C2M umfasst mehrere Varianten. Die älteste liegt in der 1:1-Fertigung im Kundenauftrag, bei der Varianten in einer bestimmten Bandbreite möglich sind (sog. Mass Customization). Dieses Modell steht nicht im Fokus der asiatischen Herausforderer, obwohl mit BIYAO (2015) die erste C2M-Plattform in China dieses Geschäftsmodell hatte.

  • Alibaba: Das 2018 erstmals Investoren präsentierte Alibaba OS integrierte Social Apps, Micro-Influencer, Marketing-Kanäle, Produktion, Finanzierung, Logistik und auch die Einbindung lokaler Händler. Ziel war es, die in China damals aufkommende Live-Shopping-Kultur mit der Produktion zu kleinen Losgrößen zu vernetzen. Designer konnten für ihr persönliches Umfeld Ware günstig produzieren (z.B. in der dafür pilotierten Xunxi-Fabrik). Über diese Kleinmenge hinaus konnte der Konzern aus den großen Datenmengen die weitere Abnahmemenge bei Vertrieb on- und offline hinaus prognostizieren und so eine Fertigung eng am tatsächlichen Bedarf steuern.

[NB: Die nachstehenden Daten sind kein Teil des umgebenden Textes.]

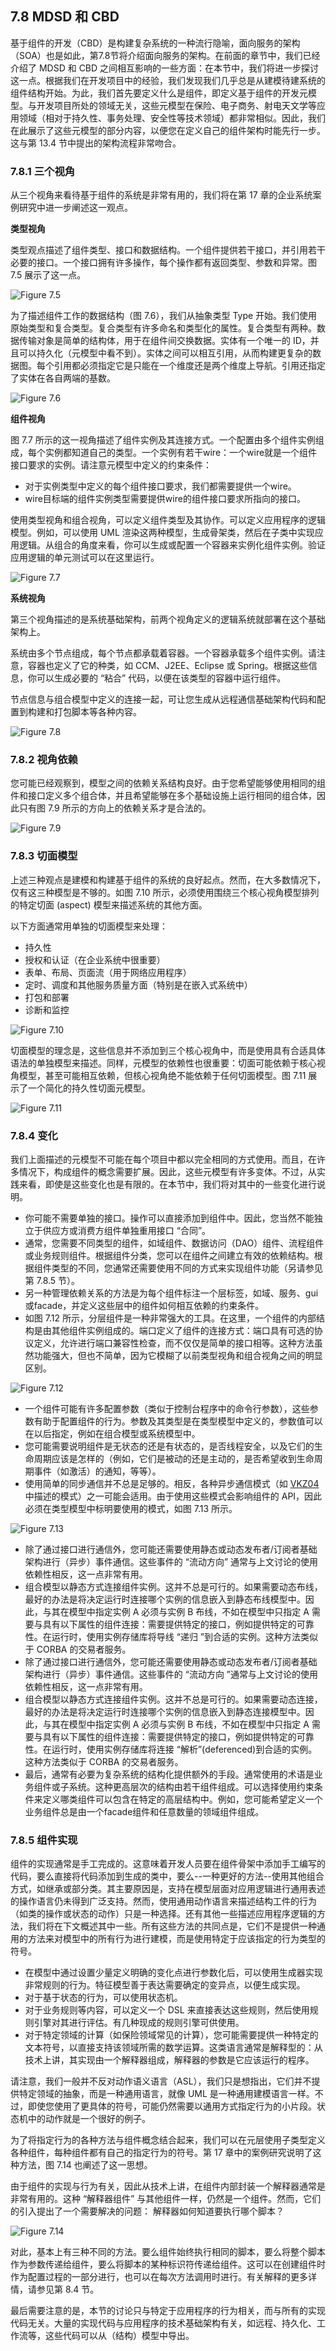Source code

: ## 7.8 MDSD 和 CBD
基于组件的开发（CBD）是构建复杂系统的一种流行隐喻，面向服务的架构（SOA）也是如此，第7.8节将介绍面向服务的架构。在前面的章节中，我们已经介绍了 MDSD 和 CBD 之间相互影响的一些方面：在本节中，我们将进一步探讨这一点。根据我们在开发项目中的经验，我们发现我们几乎总是从建模待建系统的组件结构开始。为此，我们首先要定义什么是组件，即定义基于组件的开发元模型。与开发项目所处的领域无关，这些元模型在保险、电子商务、射电天文学等应用领域（相对于持久性、事务处理、安全性等技术领域）都非常相似。因此，我们在此展示了这些元模型的部分内容，以便您在定义自己的组件架构时能先行一步。这与第 13.4 节中提出的架构流程非常吻合。

### 7.8.1 三个视角
从三个视角来看待基于组件的系统是非常有用的，我们将在第 17 章的企业系统案例研究中进一步阐述这一观点。

**类型视角**

类型观点描述了组件类型、接口和数据结构。一个组件提供若干接口，并引用若干必要的接口。一个接口拥有许多操作，每个操作都有返回类型、参数和异常。图 7.5 展示了这一点。

![Figure 7.5](../img/f7.5.png)

为了描述组件工作的数据结构（图 7.6），我们从抽象类型 Type 开始。我们使用原始类型和复合类型。复合类型有许多命名和类型化的属性。复合类型有两种。数据传输对象是简单的结构体，用于在组件间交换数据。实体有一个唯一的 ID，并且可以持久化（元模型中看不到）。实体之间可以相互引用，从而构建更复杂的数据图。每个引用都必须指定它是只能在一个维度还是两个维度上导航。引用还指定了实体在各自两端的基数。

![Figure 7.6](../img/f7.6.png)

**组件视角**

图 7.7 所示的这一视角描述了组件实例及其连接方式。一个配置由多个组件实例组成，每个实例都知道自己的类型。一个实例有若干wire：一个wire就是一个组件接口要求的实例。请注意元模型中定义的约束条件：

- 对于实例类型中定义的每个组件接口要求，我们都需要提供一个wire。
- wire目标端的组件实例类型需要提供wire的组件接口要求所指向的接口。

使用类型视角和组合视角，可以定义组件类型及其协作。可以定义应用程序的逻辑模型。例如，可以使用 UML 渲染这两种模型，生成骨架类，然后在子类中实现应用逻辑。从组合的角度来看，你可以生成或配置一个容器来实例化组件实例。验证应用逻辑的单元测试可以在这里运行。

![Figure 7.7](../img/f7.7.png)

**系统视角**

第三个视角描述的是系统基础架构，前两个视角定义的逻辑系统就部署在这个基础架构上。

系统由多个节点组成，每个节点都承载着容器。一个容器承载多个组件实例。请注意，容器也定义了它的种类，如 CCM、J2EE、Eclipse 或 Spring。根据这些信息，你可以生成必要的 “粘合” 代码，以便在该类型的容器中运行组件。

节点信息与组合模型中定义的连接一起，可让您生成从远程通信基础架构代码和配置到构建和打包脚本等各种内容。

![Figure 7.8](../img/f7.8.png)

### 7.8.2 视角依赖

您可能已经观察到，模型之间的依赖关系结构良好。由于您希望能够使用相同的组件和接口定义多个组合体，并且希望能够在多个基础设施上运行相同的组合体，因此只有图 7.9 所示的方向上的依赖关系才是合法的。

![Figure 7.9](../img/f7.9.png)

### 7.8.3 切面模型
上述三种观点是建模和构建基于组件的系统的良好起点。然而，在大多数情况下，仅有这三种模型是不够的。如图 7.10 所示，必须使用围绕三个核心视角模型排列的特定切面 (aspect) 模型来描述系统的其他方面。

以下方面通常用单独的切面模型来处理：
- 持久性
- 授权和认证（在企业系统中很重要）
- 表单、布局、页面流（用于网络应用程序）
- 定时、调度和其他服务质量方面（特别是在嵌入式系统中）
- 打包和部署
- 诊断和监控

![Figure 7.10](../img/f7.10.png)

切面模型的理念是，这些信息并不添加到三个核心视角中，而是使用具有合适具体语法的单独模型来描述。同样，元模型的依赖性也很重要：切面可能依赖于核心视角模型，甚至可能相互依赖，但核心视角绝不能依赖于任何切面模型。图 7.11 展示了一个简化的持久性切面元模型。

![Figure 7.11](../img/f7.11.png)

### 7.8.4 变化
我们上面描述的元模型不可能在每个项目中都以完全相同的方式使用。而且，在许多情况下，构成组件的概念需要扩展。因此，这些元模型有许多变体。不过，从实践来看，即使是这些变化也是有限的。在本节中，我们将对其中的一些变化进行说明。

- 你可能不需要单独的接口。操作可以直接添加到组件中。因此，您当然不能独立于供应方或消费方组件单独重用接口 “合同”。
- 通常，您需要不同类型的组件，如域组件、数据访问（DAO）组件、流程组件或业务规则组件。根据组件分类，您可以在组件之间建立有效的依赖结构。根据组件类型的不同，您通常还需要使用不同的方式来实现组件功能（另请参见第 7.8.5 节）。
- 另一种管理依赖关系的方法是为每个组件标注一个层标签，如域、服务、gui 或facade，并定义这些层中的组件如何相互依赖的约束条件。
- 如图 7.12 所示，分层组件是一种非常强大的工具。在这里，一个组件的内部结构是由其他组件实例组成的。端口定义了组件的连接方式：端口具有可选的协议定义，允许进行端口兼容性检查，而不仅仅是简单的接口相等。这种方法虽然功能强大，但也不简单，因为它模糊了以前类型视角和组合视角之间的明显区别。

![Figure 7.12](../img/f7.12.png)

- 一个组件可能有许多配置参数（类似于控制台程序中的命令行参数），这些参数有助于配置组件的行为。参数及其类型是在类型模型中定义的，参数值可以在以后指定，例如在组合模型或系统模型中。
- 您可能需要说明组件是无状态的还是有状态的，是否线程安全，以及它们的生命周期应该是怎样的（例如，它们是被动的还是主动的，是否希望收到生命周期事件（如激活）的通知，等等）。
- 使用简单的同步通信并不总是足够的。相反，各种异步通信模式（如 [VKZ04](../ref.md#vkz04) 中描述的模式）之一可能会适用。由于使用这些模式会影响组件的 API，因此必须在类型模型中标明要使用的模式，如图 7.13 所示。

![Figure 7.13](../img/f7.13.png)

- 除了通过接口进行通信外，您可能还需要使用静态或动态发布者/订阅者基础架构进行（异步）事件通信。这些事件的 “流动方向” 通常与上文讨论的使用依赖性相反，这一点非常有用。
- 组合模型以静态方式连接组件实例。这并不总是可行的。如果需要动态布线，最好的办法是将决定运行时连接哪个实例的信息嵌入到静态布线模型中。因此，与其在模型中指定实例 A 必须与实例 B 布线，不如在模型中只指定 A 需要与具有以下属性的组件连接：需要提供特定的接口，例如提供特定的可靠性。在运行时，使用实例存储库将导线 “递归 ”到合适的实例。这种方法类似于 CORBA 的交易者服务。
- 除了通过接口进行通信外，您可能还需要使用静态或动态发布者/订阅者基础架构进行（异步）事件通信。这些事件的 “流动方向 ”通常与上文讨论的使用依赖性相反，这一点非常有用。
- 组合模型以静态方式连接组件实例。这并不总是可行的。如果需要动态连接，最好的办法是将决定运行时连接哪个实例的信息嵌入到静态连接模型中。因此，与其在模型中指定实例 A 必须与实例 B 布线，不如在模型中只指定 A 需要与具有以下属性的组件连接：需要提供特定的接口，例如提供特定的可靠性。在运行时，使用实例存储库将连接 “解析”(deferenced)到合适的实例。这种方法类似于 CORBA 的交易者服务。
- 最后，通常有必要为复杂系统的结构化提供额外的手段。通常使用的术语是业务组件或子系统。这种更高层次的结构由若干组件组成。可以选择使用约束条件来定义哪类组件可以包含在特定的高层结构中。例如，您可能希望定义一个业务组件总是由一个facade组件和任意数量的领域组件组成。

### 7.8.5 组件实现
组件的实现通常是手工完成的。这意味着开发人员要在组件骨架中添加手工编写的代码，要么直接将代码添加到生成的类中，要么--一种更好的方法--使用其他组合方式，如继承或部分类。其主要原因是，支持在模型层面对应用逻辑进行通用表述的操作语言仍未得到广泛支持。然而，使用通用动作语言来描述结构工件的行为（如类的操作或状态的动作）只是一种选择。还有其他一些描述应用程序逻辑的方法，我们将在下文概述其中一些。所有这些方法的共同点是，它们不是提供一种通用的方法来对模型中的所有行为进行建模，而是使用特定于应该指定的行为类型的符号。

- 在模型中通过设置少量定义明确的变化点进行参数化后，可以使用生成器实现非常规则的行为。特征模型善于表达需要确定的变异点，以便生成实现。
- 对于基于状态的行为，可以使用状态机。
- 对于业务规则等内容，可以定义一个 DSL 来直接表达这些规则，然后使用规则引擎对其进行评估。有几种现成的规则引擎可供使用。
- 对于特定领域的计算（如保险领域常见的计算），您可能需要提供一种特定的文本符号，以直接支持该领域所需的数学运算。这类语言通常是解释型的：从技术上讲，其实现由一个解释器组成，解释器的参数是它应该运行的程序。

请注意，我们一般并不反对动作语义语言（ASL），我们只是想指出，它们并不提供特定领域的抽象，而是一种通用语言，就像 UML 是一种通用建模语言一样。不过，即使您使用了更具体的符号，可能仍然需要以通用方式指定行为的小片段。状态机中的动作就是一个很好的例子。

为了将指定行为的各种方法与组件概念结合起来，我们可以在元层使用子类型定义各种组件，每种组件都有自己的指定行为的符号。第 17 章中的案例研究说明了这种方法，图 7.14 也阐述了这一思想。

由于组件的实现与行为有关，因此从技术上讲，在组件内部封装一个解释器通常是非常有用的。这种 “解释器组件” 与其他组件一样，仍然是一个组件。然而，它们的引入提出了一个需要解决的问题： 解释器如何知道要执行哪个脚本？

![Figure 7.14](../img/f7.14.png)

对此，基本上有三种不同的方法。要么组件始终执行相同的脚本，要么将整个脚本作为参数传递给组件，要么将脚本的某种标识符传递给组件。这可以在创建组件时作为配置过程的一部分进行，也可以在每次方法调用时进行。有关解释的更多详情，请参见第 8.4 节。

最后需要注意的是，本节的讨论只与特定于应用程序的行为相关，而与所有的实现代码无关。大量的实现代码与应用程序的技术基础架构有关，如远程、持久化、工作流等，这些代码可以从（结构）模型中导出。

  • Shein verknüpft in ähnlicher Weise datengetriebenes Wissen um Marktgängigkeit mit Produktionsbetrieben und kann so täglich tausende neuer Produkte auf seiner Plattform anbieten und in geringen Mengen mit sehr geringer Kapitalbindung und Lagerrisiko vertreiben. Dabei tritt Shein zunächst als Händler auf, öffnet sich nun aber für Dritte. Das integrierte Produktionssystem mit unabhängigen, aber eng eingebundenen Fabriken, stellt Shein unter “SheinX” auch als Dienstleistung für unabhängige Designer zur Verfügung.

  • Temu aus dem Pinduoduo-Konzern kommt vom klassischen Gruppeneinkauf, der zu Beginn der 2000er Jahre in Deutschland unter anderem von Startups wie “letsbuyit.com” im Markt getestet, aber nicht durchgesetzt wurde. Auch in einzelnen Sortimenten wie z.B. bei Möbeln scheiterte das Konzept, nicht zuletzt an der Regulierung, die den Kunden auch dann eine Retoure ermöglichte, wenn sie am Design des Möbels selbst beteiligt waren. Anders als Shein tritt Temu weniger als Händler denn als Marktplatz auf. Die Fabriken verkaufen direkt an die Kunden. Temu teilt aber Dateninsights mit den Fabriken.

Alle drei Modelle teilen die Umkehr der Produktionslogik zu einer “Demand-Chain”. Dafür haben Sie eine digitale Verzahnung des sog. Shop-Floor (also der Produktionsmaschinen) mit den Commerce-Systemen geschaffen, was sehr kurze Vorlaufzeiten für die Herstellung und Vermarktung der Waren mit sich bringt. Diese systemischen Vorteile, die auch kostenseitig wirken, blieben den Anbietern auch bei vollständiger Compliance erhalten.